___ Provided records

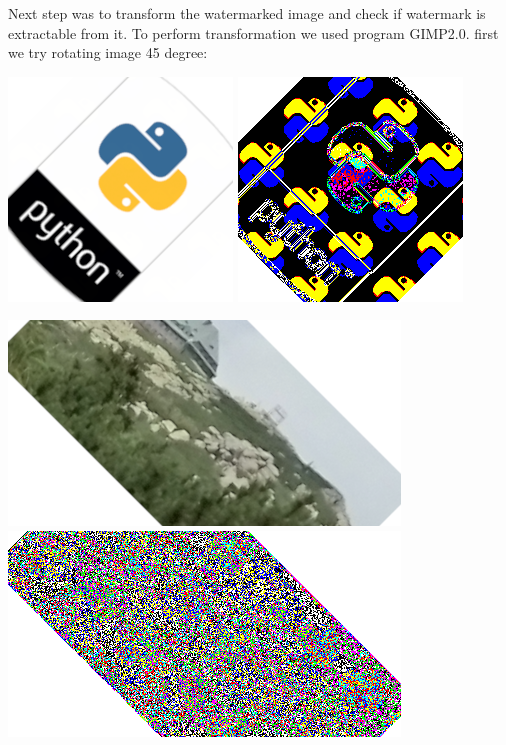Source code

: \documentclass{article}
\begin{document}
    	Next step was to transform the watermarked image and check if watermark is extractable from it. To perform transformation we used program GIMP2.0. first we try rotating image 45 degree:

    	\includegraphics[scale=1.0]{python_lsb/watermark_python_rot45.png}
    	\includegraphics[scale=1.0]{python_lsb/watermark_watermark_python_rot45.png}

    	\includegraphics[scale=0.6]{photo_lsb/watermarked_photo_rot45.png}
    	\includegraphics[scale=0.6]{photo_lsb/watermark_watermarked_photo_rot45.png}
\end{document}

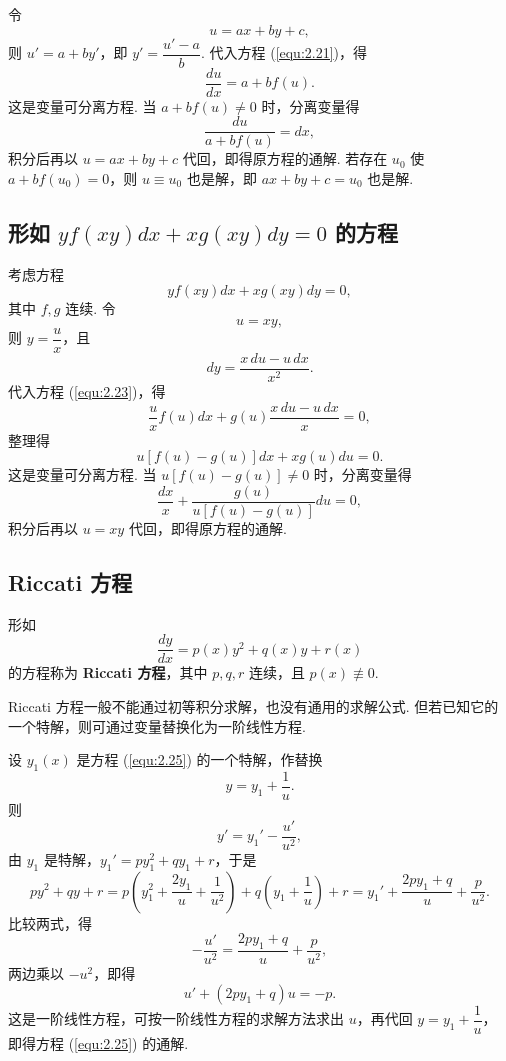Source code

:令
\[
u=ax+by+c,
\]
则 $u'=a+by'$，即 $y'=\dfrac{u'-a}{b}$. 代入方程 (\ref{equ:2.21})，得
\begin{equation}\label{equ:2.22}
\frac{du}{dx}=a+bf(u).
\end{equation}
这是变量可分离方程. 当 $a+bf(u)\neq0$ 时，分离变量得
\[
\frac{du}{a+bf(u)}=dx,
\]
积分后再以 $u=ax+by+c$ 代回，即得原方程的通解. 若存在 $u_0$ 使
$a+bf(u_0)=0$，则 $u\equiv u_0$ 也是解，即 $ax+by+c=u_0$ 也是解.

\subsection{形如 $yf(xy)dx+xg(xy)dy=0$ 的方程}
考虑方程
\begin{equation}\label{equ:2.23}
yf(xy)dx+xg(xy)dy=0,
\end{equation}
其中 $f,g$ 连续. 令
\[
u=xy,
\]
则 $y=\dfrac{u}{x}$，且
\[
dy=\frac{x\,du-u\,dx}{x^2}.
\]
代入方程 (\ref{equ:2.23})，得
\[
\frac{u}{x}f(u)dx+g(u)\frac{x\,du-u\,dx}{x}=0,
\]
整理得
\begin{equation}\label{equ:2.24}
u[f(u)-g(u)]dx+xg(u)du=0.
\end{equation}
这是变量可分离方程. 当 $u[f(u)-g(u)]\neq0$ 时，分离变量得
\[
\frac{dx}{x}+\frac{g(u)}{u[f(u)-g(u)]}du=0,
\]
积分后再以 $u=xy$ 代回，即得原方程的通解.

\subsection{Riccati 方程}
形如
\begin{equation}\label{equ:2.25}
\frac{dy}{dx}=p(x)y^2+q(x)y+r(x)
\end{equation}
的方程称为 \textbf{Riccati 方程}，其中 $p,q,r$ 连续，且 $p(x)\not\equiv0$.

Riccati 方程一般不能通过初等积分求解，也没有通用的求解公式.
但若已知它的一个特解，则可通过变量替换化为一阶线性方程.

设 $y_1(x)$ 是方程 (\ref{equ:2.25}) 的一个特解，作替换
\[
y=y_1+\frac{1}{u}.
\]
则
\[
y'=y_1'-\frac{u'}{u^2},
\]
由 $y_1$ 是特解，$y_1'=py_1^2+qy_1+r$，于是
\[
p y^2+q y+r
=p\left(y_1^2+\frac{2y_1}{u}+\frac{1}{u^2}\right)
+q\left(y_1+\frac{1}{u}\right)+r
=y_1'+\frac{2py_1+q}{u}+\frac{p}{u^2}.
\]
比较两式，得
\[
-\frac{u'}{u^2}=\frac{2py_1+q}{u}+\frac{p}{u^2},
\]
两边乘以 $-u^2$，即得
\begin{equation}\label{equ:2.26}
u'+(2py_1+q)u=-p.
\end{equation}
这是一阶线性方程，可按一阶线性方程的求解方法求出 $u$，再代回 $y=y_1+\dfrac{1}{u}$，
即得方程 (\ref{equ:2.25}) 的通解.

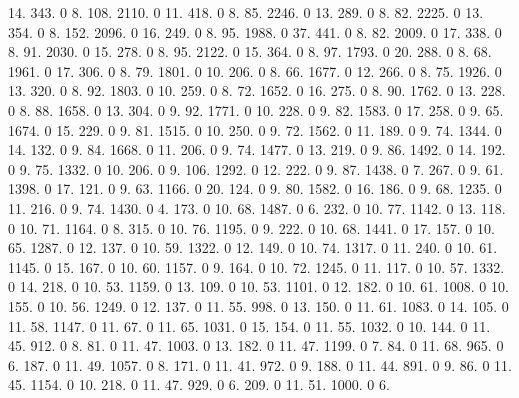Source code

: 14. 343. 0 8. 108. 2110. 0 11. 418. 0 8. 85. 2246. 0 13. 289. 0 8. 82. 2225. 0 13. 354. 0 8. 152. 2096. 0 16. 249. 0 8. 95. 1988. 0 37. 441. 0 8. 82. 2009. 0 17. 338. 0 8. 91. 2030. 0 15. 278. 0 8. 95. 2122. 0 15. 364. 0 8. 97. 1793. 0 20. 288. 0 8. 68. 1961. 0 17. 306. 0 8. 79. 1801. 0 10. 206. 0 8. 66. 1677. 0 12. 266. 0 8. 75. 1926. 0 13. 320. 0 8. 92. 1803. 0 10. 259. 0 8. 72. 1652. 0 16. 275. 0 8. 90. 1762. 0 13. 228. 0 8. 88. 1658. 0 13. 304. 0 9. 92. 1771. 0 10. 228. 0 9. 82. 1583. 0 17. 258. 0 9. 65. 1674. 0 15. 229. 0 9. 81. 1515. 0 10. 250. 0 9. 72. 1562. 0 11. 189. 0 9. 74. 1344. 0 14. 132. 0 9. 84. 1668. 0 11. 206. 0 9. 74. 1477. 0 13. 219. 0 9. 86. 1492. 0 14. 192. 0 9. 75. 1332. 0 10. 206. 0 9. 106. 1292. 0 12. 222. 0 9. 87. 1438. 0 7. 267. 0 9. 61. 1398. 0 17. 121. 0 9. 63. 1166. 0 20. 124. 0 9. 80. 1582. 0 16. 186. 0 9. 68. 1235. 0 11. 216. 0 9. 74. 1430. 0 4. 173. 0 10. 68. 1487. 0 6. 232. 0 10. 77. 1142. 0 13. 118. 0 10. 71. 1164. 0 8. 315. 0 10. 76. 1195. 0 9. 222. 0 10. 68. 1441. 0 17. 157. 0 10. 65. 1287. 0 12. 137. 0 10. 59. 1322. 0 12. 149. 0 10. 74. 1317. 0 11. 240. 0 10. 61. 1145. 0 15. 167. 0 10. 60. 1157. 0 9. 164. 0 10. 72. 1245. 0 11. 117. 0 10. 57. 1332. 0 14. 218. 0 10. 53. 1159. 0 13. 109. 0 10. 53. 1101. 0 12. 182. 0 10. 61. 1008. 0 10. 155. 0 10. 56. 1249. 0 12. 137. 0 11. 55. 998. 0 13. 150. 0 11. 61. 1083. 0 14. 105. 0 11. 58. 1147. 0 11. 67. 0 11. 65. 1031. 0 15. 154. 0 11. 55. 1032. 0 10. 144. 0 11. 45. 912. 0 8. 81. 0 11. 47. 1003. 0 13. 182. 0 11. 47. 1199. 0 7. 84. 0 11. 68. 965. 0 6. 187. 0 11. 49. 1057. 0 8. 171. 0 11. 41. 972. 0 9. 188. 0 11. 44. 891. 0 9. 86. 0 11. 45. 1154. 0 10. 218. 0 11. 47. 929. 0 6. 209. 0 11. 51. 1000. 0 6. 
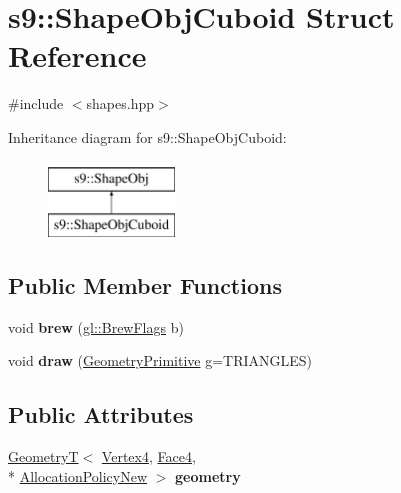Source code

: \hypertarget{structs9_1_1ShapeObjCuboid}{\section{s9\-:\-:Shape\-Obj\-Cuboid Struct Reference}
\label{structs9_1_1ShapeObjCuboid}
}


{\ttfamily \#include $<$shapes.\-hpp$>$}

Inheritance diagram for s9\-:\-:Shape\-Obj\-Cuboid\-:\begin{figure}[H]
\begin{center}
\leavevmode
\includegraphics[height=2.000000cm]{structs9_1_1ShapeObjCuboid}
\end{center}
\end{figure}
\subsection*{Public Member Functions}
\begin{DoxyCompactItemize}
\item 
\hypertarget{structs9_1_1ShapeObjCuboid_a69b663f6e00bed55efa5863b86f6a5f9}{void {\bfseries brew} (\hyperlink{structs9_1_1gl_1_1BrewFlags}{gl\-::\-Brew\-Flags} b)}\label{structs9_1_1ShapeObjCuboid_a69b663f6e00bed55efa5863b86f6a5f9}

\item 
\hypertarget{structs9_1_1ShapeObjCuboid_a85f82e721e5fd48270da15adbd66c93c}{void {\bfseries draw} (\hyperlink{namespaces9_ad57d1332f8fd67d23f6a1d3520ab785c}{Geometry\-Primitive} g=T\-R\-I\-A\-N\-G\-L\-E\-S)}\label{structs9_1_1ShapeObjCuboid_a85f82e721e5fd48270da15adbd66c93c}

\end{DoxyCompactItemize}
\subsection*{Public Attributes}
\begin{DoxyCompactItemize}
\item 
\hypertarget{structs9_1_1ShapeObjCuboid_af475e3bceaba7566b8d7614e9218bad4}{\hyperlink{classs9_1_1GeometryT}{Geometry\-T}$<$ \hyperlink{structs9_1_1VertexT}{Vertex4}, \hyperlink{structs9_1_1FaceT}{Face4}, \\*
\hyperlink{classs9_1_1AllocationPolicyNew}{Allocation\-Policy\-New} $>$ {\bfseries geometry}}\label{structs9_1_1ShapeObjCuboid_af475e3bceaba7566b8d7614e9218bad4}

\end{DoxyCompactItemize}


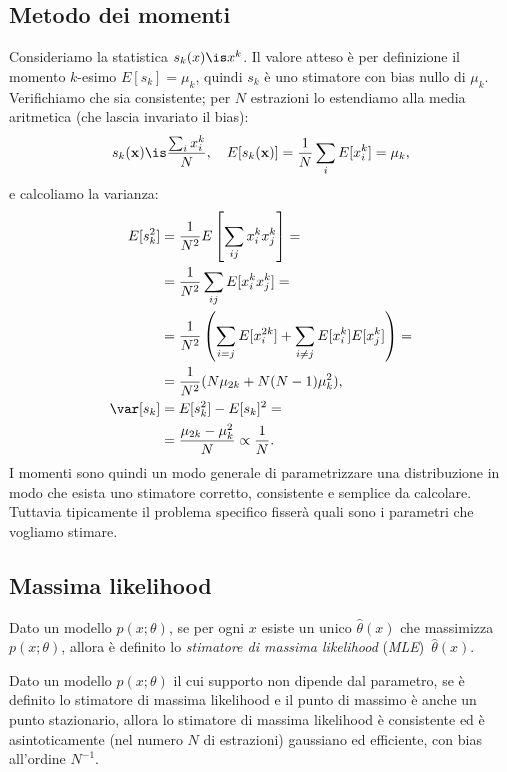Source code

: 
\subsection{Metodo dei momenti}

Consideriamo la statistica $s_k(x)\is x^k$.
Il valore atteso è per definizione il momento $k$-esimo
$E[s_k]=\mu_k$,
quindi $s_k$ è uno stimatore con bias nullo di $\mu_k$.
Verifichiamo che sia consistente;
per $N$ estrazioni lo estendiamo alla media aritmetica (che lascia invariato il bias):
\begin{align*}
	s_k(\mathbf x)
	\is \frac{\sum_i x_i^k}N, \quad
	E[s_k(\mathbf x)]
	= \frac1N \sum_i E[x_i^k]
	= \mu_k,
\end{align*}
e calcoliamo la varianza:
\begin{align*}
	E[s_k^2]
	&= \frac1{N^2} E \left[ \sum_{ij} x_i^k x_j^k \right] = \\
	&= \frac1{N^2} \sum_{ij} E[x_i^k x_j^k] = \\
	&= \frac1{N^2} \left( \sum_{i=j} E[x_i^{2k}] + \sum_{i\neq j} E[x_i^k] E[x_j^k] \right) = \\
	&= \frac1{N^2} (N\mu_{2k} + N(N-1)\mu_k^2), \\
	\var[s_k]
	&= E[s_k^2] - E[s_k]^2 = \\
	&= \frac{\mu_{2k} - \mu_k^2}N
	\propto \frac1N.
\end{align*}
I momenti sono quindi un modo generale di parametrizzare una distribuzione in modo che esista uno stimatore corretto, consistente e semplice da calcolare.
Tuttavia tipicamente il problema specifico fisserà quali sono i parametri che vogliamo stimare.

\subsection{Massima likelihood}
\label{sec:ml}

\begin{definition}
	Dato un modello $p(x;\theta)$,
	se per ogni $x$ esiste un unico $\hat\theta(x)$ che massimizza $p(x;\theta)$,
	allora è definito lo \emph{stimatore di massima likelihood} (\emph{MLE})~$\hat\theta(x)$.
\end{definition}

\begin{theorem}
	Dato un modello $p(x;\theta)$ il cui supporto non dipende dal parametro,
	se è definito lo stimatore di massima likelihood
	e il punto di massimo è anche un punto stazionario,
	allora lo stimatore di massima likelihood è consistente
	ed è asintoticamente (nel numero $N$ di estrazioni) gaussiano ed efficiente,
	con bias all'ordine $N^{-1}$.
\end{theorem}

______

Task details >> Look through the entries above and copy each line that has "Public" in it.

Task response >>
\subsection*{Public Member Functions}
\subsection*{Public Attributes}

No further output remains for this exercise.